This repository contains historical options data for three major U.S. equity ETFs: SPY (S&P 500), IWM (Russell 2000), and QQQ (Nasdaq-100). The dataset spans January 2008 to December 2025 and includes over 53 million option contracts with Greeks, implied volatilities, and market microstructure variables.
| Symbol | Description | Records | Period | Compressed |
|---|---|---|---|---|
| SPY | SPDR S&P 500 ETF Trust | 24.7M | 2008-2025 | 1.5 GB |
| IWM | iShares Russell 2000 ETF | 13.4M | 2008-2025 | 812 MB |
| QQQ | Invesco QQQ Trust | 15.3M | 2011-2025 | 965 MB |
| Total | 53.4M | 3.3 GB |
The dataset covers several market regimes including the 2008 financial crisis, the 2020 COVID-19 volatility spike, and the subsequent recovery periods.
Data is provided in two formats. SQLite databases are compressed with Zstandard and require decompression before use (see DECOMPRESSION.md). Parquet files are partitioned by year and can be used directly.

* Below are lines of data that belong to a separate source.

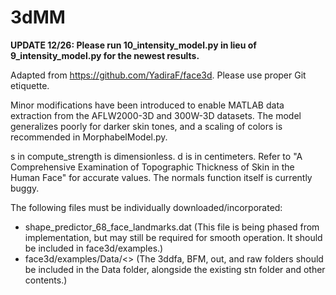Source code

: # 3dMM

**UPDATE 12/26: Please run 10_intensity_model.py in lieu of 9_intensity_model.py for the newest results.**

Adapted from https://github.com/YadiraF/face3d. Please use proper Git etiquette.

Minor modifications have been introduced to enable MATLAB data extraction from the AFLW2000-3D and 300W-3D datasets. The model generalizes poorly for darker skin tones, and a scaling of colors is recommended in MorphabelModel.py.

s in compute_strength is dimensionless. d is in centimeters. Refer to "A Comprehensive Examination of Topographic Thickness of Skin in the Human Face" for accurate values. The normals function itself is currently buggy.

The following files must be individually downloaded/incorporated:

- shape_predictor_68_face_landmarks.dat
  (This file is being phased from implementation, but may still be required for smooth operation. It should be included in face3d/examples.)
- face3d/examples/Data/<>
  (The 3ddfa, BFM, out, and raw folders should be included in the Data folder, alongside the existing stn 
  folder and other contents.)
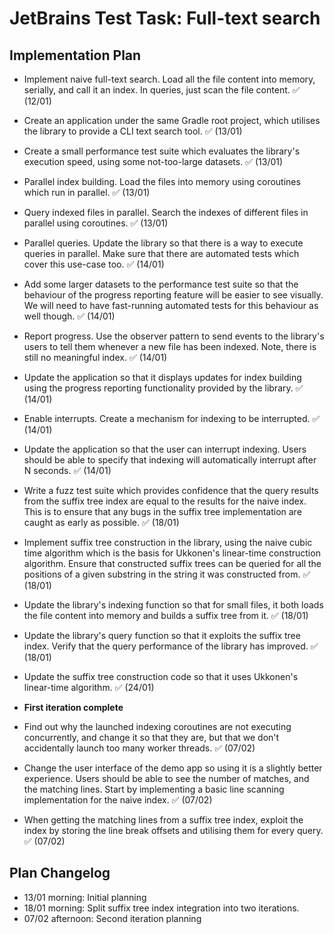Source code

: # JetBrains Test Task: Full-text search

## Implementation Plan

- Implement naive full-text search. Load all the file content into memory,
  serially, and call it an index. In queries, just scan the file content.
  :white_check_mark: (12/01)

- Create an application under the same Gradle root project, which utilises the
  library to provide a CLI text search tool. :white_check_mark: (13/01)

- Create a small performance test suite which evaluates the library's execution
  speed, using some not-too-large datasets. :white_check_mark: (13/01)

- Parallel index building. Load the files into memory using coroutines which run
  in parallel. :white_check_mark: (13/01)

- Query indexed files in parallel. Search the indexes of different files in
  parallel using coroutines. :white_check_mark: (13/01)

- Parallel queries. Update the library so that there is a way to execute queries
  in parallel. Make sure that there are automated tests which cover this
  use-case too. :white_check_mark: (14/01)

- Add some larger datasets to the performance test suite so that the behaviour
  of the progress reporting feature will be easier to see visually. We will need
  to have fast-running automated tests for this behaviour as well though.
  :white_check_mark: (14/01)

- Report progress. Use the observer pattern to send events to the library's
  users to tell them whenever a new file has been indexed. Note, there is still
  no meaningful index. :white_check_mark: (14/01)

- Update the application so that it displays updates for index building using
  the progress reporting functionality provided by the library.
  :white_check_mark: (14/01)

- Enable interrupts. Create a mechanism for indexing to be interrupted.
  :white_check_mark: (14/01)

- Update the application so that the user can interrupt indexing. Users should
  be able to specify that indexing will automatically interrupt after N seconds.
  :white_check_mark: (14/01)

- Write a fuzz test suite which provides confidence that the query results from
  the suffix tree index are equal to the results for the naive index. This is to
  ensure that any bugs in the suffix tree implementation are caught as early as
  possible. :white_check_mark: (18/01)

- Implement suffix tree construction in the library, using the naive cubic time
  algorithm which is the basis for Ukkonen's linear-time construction algorithm.
  Ensure that constructed suffix trees can be queried for all the positions of a
  given substring in the string it was constructed from.
  :white_check_mark: (18/01)

- Update the library's indexing function so that for small files, it both loads
  the file content into memory and builds a suffix tree from it.
  :white_check_mark: (18/01)

- Update the library's query function so that it exploits the suffix tree index.
  Verify that the query performance of the library has improved.
  :white_check_mark: (18/01)

- Update the suffix tree construction code so that it uses Ukkonen's linear-time
  algorithm. :white_check_mark: (24/01)

- **First iteration complete**

- Find out why the launched indexing coroutines are not executing concurrently,
  and change it so that they are, but that we don't accidentally launch too many
  worker threads. :white_check_mark: (07/02)

- Change the user interface of the demo app so using it is a slightly better
  experience. Users should be able to see the number of matches, and the
  matching lines. Start by implementing a basic line scanning implementation for
  the naive index. :white_check_mark: (07/02)

- When getting the matching lines from a suffix tree index, exploit the index by
  storing the line break offsets and utilising them for every query.
  :white_check_mark: (07/02)

## Plan Changelog

- 13/01 morning:   Initial planning
- 18/01 morning:   Split suffix tree index integration into two iterations.
- 07/02 afternoon: Second iteration planning

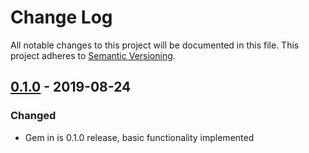 # Change Log

All notable changes to this project will be documented in this file. This
project adheres to [Semantic Versioning](http://semver.org).


## [0.1.0] - 2019-08-24

### Changed

- Gem in is 0.1.0 release, basic functionality implemented

[0.1.0]: https://github.com/rkorzeniec/simple_encryptable/compare/...v0.1.0

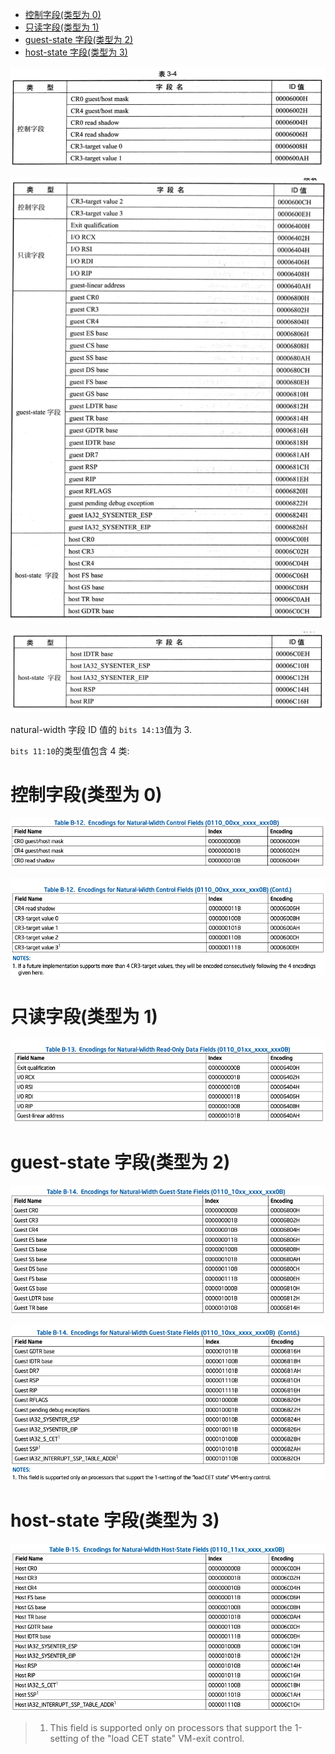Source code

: 
<!-- @import "[TOC]" {cmd="toc" depthFrom=1 depthTo=6 orderedList=false} -->

<!-- code_chunk_output -->

- [控制字段(类型为 0)](#控制字段类型为-0)
- [只读字段(类型为 1)](#只读字段类型为-1)
- [guest-state 字段(类型为 2)](#guest-state-字段类型为-2)
- [host-state 字段(类型为 3)](#host-state-字段类型为-3)

<!-- /code_chunk_output -->
![2020-03-02-14-22-40.png](./images/2020-03-02-14-22-40.png)

![2020-03-02-14-22-55.png](./images/2020-03-02-14-22-55.png)

![2020-03-02-14-23-05.png](./images/2020-03-02-14-23-05.png)

natural-width 字段 ID 值的 `bits 14:13`值为 3.

`bits 11:10`的类型值包含 4 类:

# 控制字段(类型为 0)

![2021-04-08-22-12-50.png](./images/2021-04-08-22-12-50.png)

![2021-04-08-22-13-02.png](./images/2021-04-08-22-13-02.png)

# 只读字段(类型为 1)

![2021-04-08-22-13-13.png](./images/2021-04-08-22-13-13.png)

# guest-state 字段(类型为 2)

![2021-04-08-22-13-23.png](./images/2021-04-08-22-13-23.png)

![2021-04-08-22-13-36.png](./images/2021-04-08-22-13-36.png)

# host-state 字段(类型为 3) 

![2021-04-08-22-14-18.png](./images/2021-04-08-22-14-18.png)

> 1. This field is supported only on processors that support the 1-setting of the "load CET state" VM-exit control.


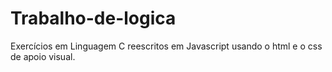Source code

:# Trabalho-de-logica
Exercícios em Linguagem C reescritos em Javascript usando o html e o css de apoio visual.
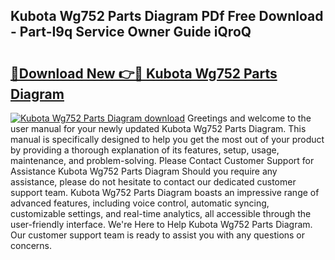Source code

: ## Kubota Wg752 Parts Diagram PDf Free Download - Part-I9q Service Owner Guide iQroQ

# <h2><a href="http://dfljqp.blite.top/?on=Kubota+Wg752+Parts+Diagram">🔗Download New 👉🔴 Kubota Wg752 Parts Diagram</a></h2>

[![Kubota Wg752 Parts Diagram download](https://i.imgur.com/lujVjoI.png)](http://dfljqp.blite.top/?on=Kubota+Wg752+Parts+Diagram)
Greetings and welcome to the user manual for your newly updated Kubota Wg752 Parts Diagram. This manual is specifically designed to help you get the most out of your product by providing a thorough explanation of its features, setup, usage, maintenance, and problem-solving. Please Contact Customer Support for Assistance Kubota Wg752 Parts Diagram Should you require any assistance, please do not hesitate to contact our dedicated customer support team. Kubota Wg752 Parts Diagram boasts an impressive range of advanced features, including voice control, automatic syncing, customizable settings, and real-time analytics, all accessible through the user-friendly interface. We're Here to Help Kubota Wg752 Parts Diagram. Our customer support team is ready to assist you with any questions or concerns.
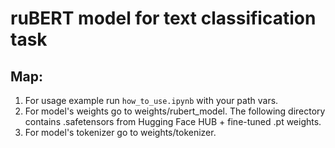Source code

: # ruBERT model for text classification task
## Map:
1. For usage example run <code>how_to_use.ipynb</code> with your path vars.
2. For model's weights go to weights/rubert_model. The following directory contains .safetensors from Hugging Face HUB + fine-tuned .pt weights.
3. For model's tokenizer go to weights/tokenizer.
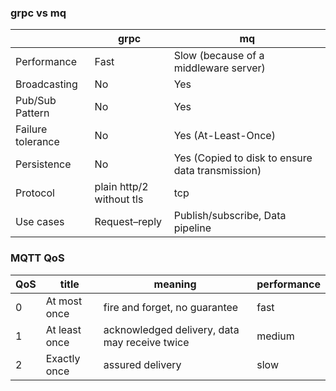 ### grpc vs mq

|                   | grpc                     | mq                                               |
| ----------------- | ------------------------ | ------------------------------------------------ |
| Performance       | Fast                     | Slow (because of a middleware server)            |
| Broadcasting      | No                       | Yes                                              |
| Pub/Sub Pattern   | No                       | Yes                                              |
| Failure tolerance | No                       | Yes (At-Least-Once)                              |
| Persistence       | No                       | Yes (Copied to disk to ensure data transmission) |
| Protocol          | plain http/2 without tls | tcp                                              |
| Use cases         | Request–reply            | Publish/subscribe, Data pipeline                 |

### MQTT QoS

| QoS | title         | meaning                                       | performance |
| --- | ------------- | --------------------------------------------- | ----------- |
| 0   | At most once  | fire and forget, no guarantee                 | fast        |
| 1   | At least once | acknowledged delivery, data may receive twice | medium      |
| 2   | Exactly once  | assured delivery                              | slow        |
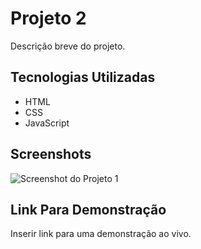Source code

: # Projeto 2

Descrição breve do projeto.

## Tecnologias Utilizadas

- HTML
- CSS
- JavaScript

## Screenshots

![Screenshot do Projeto 1](./img/screenshot.png)

## Link Para Demonstração

Inserir link para uma demonstração ao vivo.

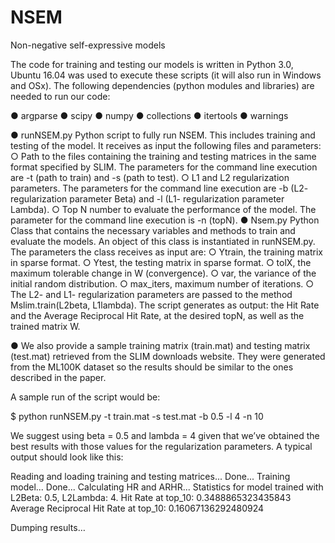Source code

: # NSEM
Non-negative self-expressive models

The code for training and testing our models is written in Python 3.0, Ubuntu 16.04 was used to execute these scripts (it will also run in Windows and OSx). The following dependencies (python modules and libraries) are needed to run our code:

●	argparse
●	scipy
●	numpy
●	collections
●	itertools
●	warnings

●	runNSEM.py Python script to fully run NSEM. This includes training and testing of the model. It receives as input the following files and parameters:
○	Path to the files containing the training and testing matrices in the same format specified by SLIM. The parameters for the command line execution are -t (path to train) and -s (path to test).
○	L1 and L2 regularization parameters. The parameters for the command line execution are -b (L2- regularization parameter Beta) and -l (L1- regularization parameter Lambda).
○	Top N number to evaluate the performance of the model. The parameter for the command line execution is -n (topN).
●	Nsem.py Python Class that contains the necessary variables and methods to train and evaluate the models. An object of this class is instantiated in runNSEM.py. The parameters the class receives as input are:
○	Ytrain, the training matrix in sparse format.
○	Ytest, the testing matrix in sparse format.
○	tolX, the maximum tolerable change in W (convergence).
○	var, the variance of the initial random distribution.
○	max_iters, maximum number of iterations.
○	The L2- and L1- regularization parameters are passed to the method Mslim.train(L2beta, L1lambda).
The script generates as output: the Hit Rate and the Average Reciprocal Hit Rate, at the desired topN, as well as the trained matrix W.

●	We also provide a sample training matrix (train.mat) and testing matrix (test.mat) retrieved from the SLIM downloads website. They were generated from the ML100K dataset so the results should be similar to the ones described in the paper. 

A sample run of the script would be:

$ python runNSEM.py -t train.mat -s test.mat -b 0.5 -l 4 -n 10

We suggest using beta = 0.5 and lambda = 4 given that we’ve obtained the best results with those values for the regularization parameters.
A typical output should look like this:

Reading and loading training and testing matrices...
Done...
Training model...
Done...
Calculating HR and ARHR...
Statistics for model trained with L2Beta: 0.5, L2Lambda: 4.
Hit Rate at top_10: 0.3488865323435843
Average Reciprocal Hit Rate at top_10: 0.16067136292480924

Dumping results…
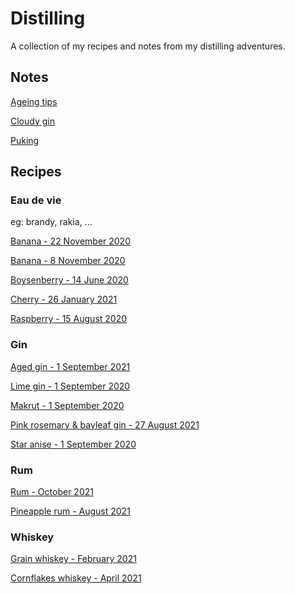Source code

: # Distilling

A collection of my recipes and notes from my distilling adventures.

## Notes

[Ageing tips](https://github.com/riencroonenborghs/distilling/blob/master/notes/ageing%20tips.md)

[Cloudy gin](https://github.com/riencroonenborghs/distilling/blob/master/notes/cloudy%20gin.md)

[Puking](https://github.com/riencroonenborghs/distilling/blob/master/notes/puking.md)

## Recipes

### Eau de vie

eg: brandy, rakia, ...

[Banana - 22 November 2020](https://github.com/riencroonenborghs/distilling/blob/master/recipes/eau%20de%20vie/22.11.2020%20-%20banana.md)

[Banana - 8 November 2020](https://github.com/riencroonenborghs/distilling/blob/master/recipes/eau%20de%20vie/08.11.2020%20-%20banana.md)

[Boysenberry - 14 June 2020](https://github.com/riencroonenborghs/distilling/blob/master/recipes/eau%20de%20vie/14.06.2020%20-%20boysenberry.md)

[Cherry - 26 January 2021](https://github.com/riencroonenborghs/distilling/blob/master/recipes/eau%20de%20vie/26.01.2021%20-%20cherry.md)

[Raspberry - 15 August 2020](https://github.com/riencroonenborghs/distilling/blob/master/recipes/eau%20de%20vie/15.08.2020%20-%20raspberry.md)

### Gin

[Aged gin - 1 September 2021](https://github.com/riencroonenborghs/distilling/blob/master/recipes/gin/01.09.2021%20-%20aged.md)

[Lime gin - 1 September 2020](https://github.com/riencroonenborghs/distilling/blob/master/recipes/gin/01.09.2020%20-%20lime.md)

[Makrut - 1 September 2020](https://github.com/riencroonenborghs/distilling/blob/master/recipes/gin/01.09.2020%20-%20makrut.md)

[Pink rosemary & bayleaf gin - 27 August 2021](https://github.com/riencroonenborghs/distilling/blob/master/recipes/gin/27.08.2021%20-%20pink%20rosemary%20%26%20bayleaf.md)

[Star anise - 1 September 2020](https://github.com/riencroonenborghs/distilling/blob/master/recipes/gin/01.09.2020%20-%20star%20anise.md)

### Rum

[Rum - October 2021](https://github.com/riencroonenborghs/distilling/blob/master/recipes/rum/10.2021%20-%20rum.md)

[Pineapple rum - August 2021](https://github.com/riencroonenborghs/distilling/blob/master/recipes/rum/08.2021%20-%20pineapple.md)

### Whiskey

[Grain whiskey - February 2021](https://github.com/riencroonenborghs/distilling/blob/master/recipes/whiskey/02.2021%20-%20grain.md)

[Cornflakes whiskey - April 2021](https://github.com/riencroonenborghs/distilling/blob/master/recipes/whiskey/04.2021%20-%20cornflakes.md)
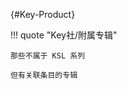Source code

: [//]: # (Metadata End)

[](){#Key-Product}

!!! quote "Key社/附属专辑"

    那些不属于 KSL 系列

    但有关联条目的专辑

[//]: # (TXT End)

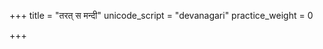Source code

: +++
title = "तरत् स मन्दी"
unicode_script = "devanagari"
practice_weight = 0

+++
<div class="js_include" url="/vedAH_sAma/paravastu-saama/devaH/somaH/tarat-sa-mandI/"  newLevelForH1="1" includeTitle="false"> </div>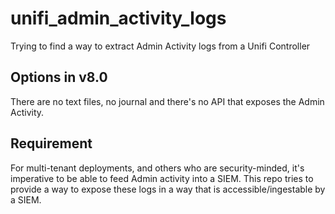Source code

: # unifi_admin_activity_logs
Trying to find a way to extract Admin Activity logs from a Unifi Controller

## Options in v8.0

There are no text files, no journal and there's no API that exposes the Admin Activity.

## Requirement

For multi-tenant deployments, and others who are security-minded, it's imperative to be able to feed Admin activity into a SIEM. This repo tries to provide a way to expose these logs in a way that is accessible/ingestable by a SIEM.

| File | Compressed | Decompressed |
|---|---|---|
data/spy_options.db.zst |
1.5 GB | 9 GB |
data/iwm_options.db.zst |
812 MB | 4.8 GB |
data/qqq_options.db.zst |
965 MB | 5.6 GB |
| Directory | Size |
|---|---|
data/parquet_spy/ |
559 MB |
data/parquet_iwm/ |
313 MB |
data/parquet_qqq/ |
638 MB |
The options data table contains the following columns:
| Column | Type | Description |
|---|---|---|
| contract_id | TEXT | Unique contract identifier |
| symbol | TEXT | Underlying symbol |
| expiration | TEXT | Expiration date |
| strike | REAL | Strike price |
| type | TEXT | Call or put |
| bid, ask | REAL | Best bid and ask prices |
| volume | INTEGER | Daily trading volume |
| open_interest | INTEGER | Open interest |
| date | TEXT | Observation date |
| implied_volatility | REAL | Black-Scholes implied volatility |
| delta, gamma, theta, vega, rho | REAL | Option Greeks |
Each database also includes an underlying_prices table with daily OHLCV data.
import pandas as pd
# Load single year
df = pd.read_parquet('data/parquet_spy/options_2024.parquet')
# Load all years
from glob import glob
files = sorted(glob('data/parquet_spy/options_*.parquet'))
df = pd.concat([pd.read_parquet(f) for f in files])import sqlite3
import pandas as pd
conn = sqlite3.connect('data/spy_options.db')
df = pd.read_sql("SELECT * FROM options_data WHERE date >= '2024-01-01'", conn)For detailed statistics and methodology, see the technical report in reports/dataset_description.pdf.
@misc{dubach2025options,
author = {Dubach, Philipp},
title = {Historic Options Dataset: SPY, IWM, and QQQ Options 2008-2025},
year = {2025},
publisher = {GitHub},
url = {https://github.com/philippdubach/historic-options-dataset}
}MIT License. See LICENSE for details.